__Problem description__. The data below holds a line containing "anything particularly interesting." and a line containing "for obvious reasons."; please quote exactly those two lines and every line between them, and nothing else.
##### Material supplied
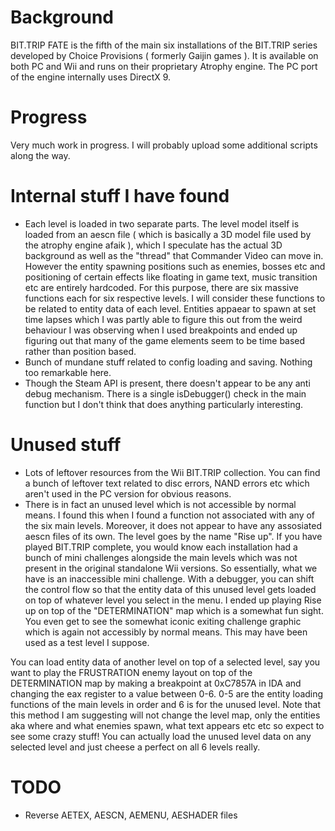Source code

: # Background

BIT.TRIP FATE is the fifth of the main six installations of the BIT.TRIP series developed by Choice Provisions ( formerly Gaijin games ). It is available on both PC and Wii and runs on their proprietary Atrophy engine. The PC port of the engine internally uses DirectX 9.

# Progress

Very much work in progress. I will probably upload some additional scripts along the way.

# Internal stuff I have found

* Each level is loaded in two separate parts. The level model itself is loaded from an aescn file ( which is basically a 3D model file used by the atrophy engine afaik ), which I speculate has the actual 3D background as well as the "thread" that Commander Video can move in. However the entity spawning positions such as enemies, bosses etc and positioning of certain effects like floating in game text, music transition etc are entirely hardcoded. For this purpose, there are six massive functions each for six respective levels. I will consider these functions to be related to entity data of each level. Entities appaear to spawn at set time lapses which I was partly able to figure this out from the weird behaviour I was observing when I used breakpoints and ended up figuring out that many of the game elements seem to be time based rather than position based.
* Bunch of mundane stuff related to config loading and saving. Nothing too remarkable here.
* Though the Steam API is present, there doesn't appear to be any anti debug mechanism. There is a single isDebugger() check in the main function but I don't think that does anything particularly interesting.

# Unused stuff
* Lots of leftover resources from the Wii BIT.TRIP collection. You can find a bunch of leftover text related to disc errors, NAND errors etc which aren't used in the PC version for obvious reasons.
* There is in fact an unused level which is not accessible by normal means. I found this when I found a function not associated with any of the six main levels. Moreover, it does not appear to have any assosiated aescn files of its own. The level goes by the name "Rise up". If you have played BIT.TRIP complete, you would know each installation had a bunch of mini challenges alongside the main levels which was not present in the original standalone Wii versions. So essentially, what we have is an inaccessible mini challenge. With a debugger, you can shift the control flow so that the entity data of this unused level gets loaded on top of whatever level you select in the menu. I ended up playing Rise up on top of the "DETERMINATION" map which is a somewhat fun sight. You even get to see the somewhat iconic exiting challenge graphic which is again not accessibly by normal means. This may have been used as a test level I suppose.


You can load entity data of another level on top of a selected level, say you want to play the FRUSTRATION enemy layout on top of the DETERMINATION map by making a breakpoint at 0xC7857A in IDA and changing the eax register to a value between 0-6. 0-5 are the entity loading functions of the main levels in order and 6 is for the unused level. Note that this method I am suggesting will not change the level map, only the entities aka where and what enemies spawn, what text appears etc etc so expect to see some crazy stuff! You can actually load the unused level data on any selected level and just cheese a perfect on all 6 levels really.

# TODO
* Reverse AETEX, AESCN, AEMENU, AESHADER files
##########
__Written response__.
* Though the Steam API is present, there doesn't appear to be any anti debug mechanism. There is a single isDebugger() check in the main function but I don't think that does anything particularly interesting.

# Unused stuff
* Lots of leftover resources from the Wii BIT.TRIP collection. You can find a bunch of leftover text related to disc errors, NAND errors etc which aren't used in the PC version for obvious reasons.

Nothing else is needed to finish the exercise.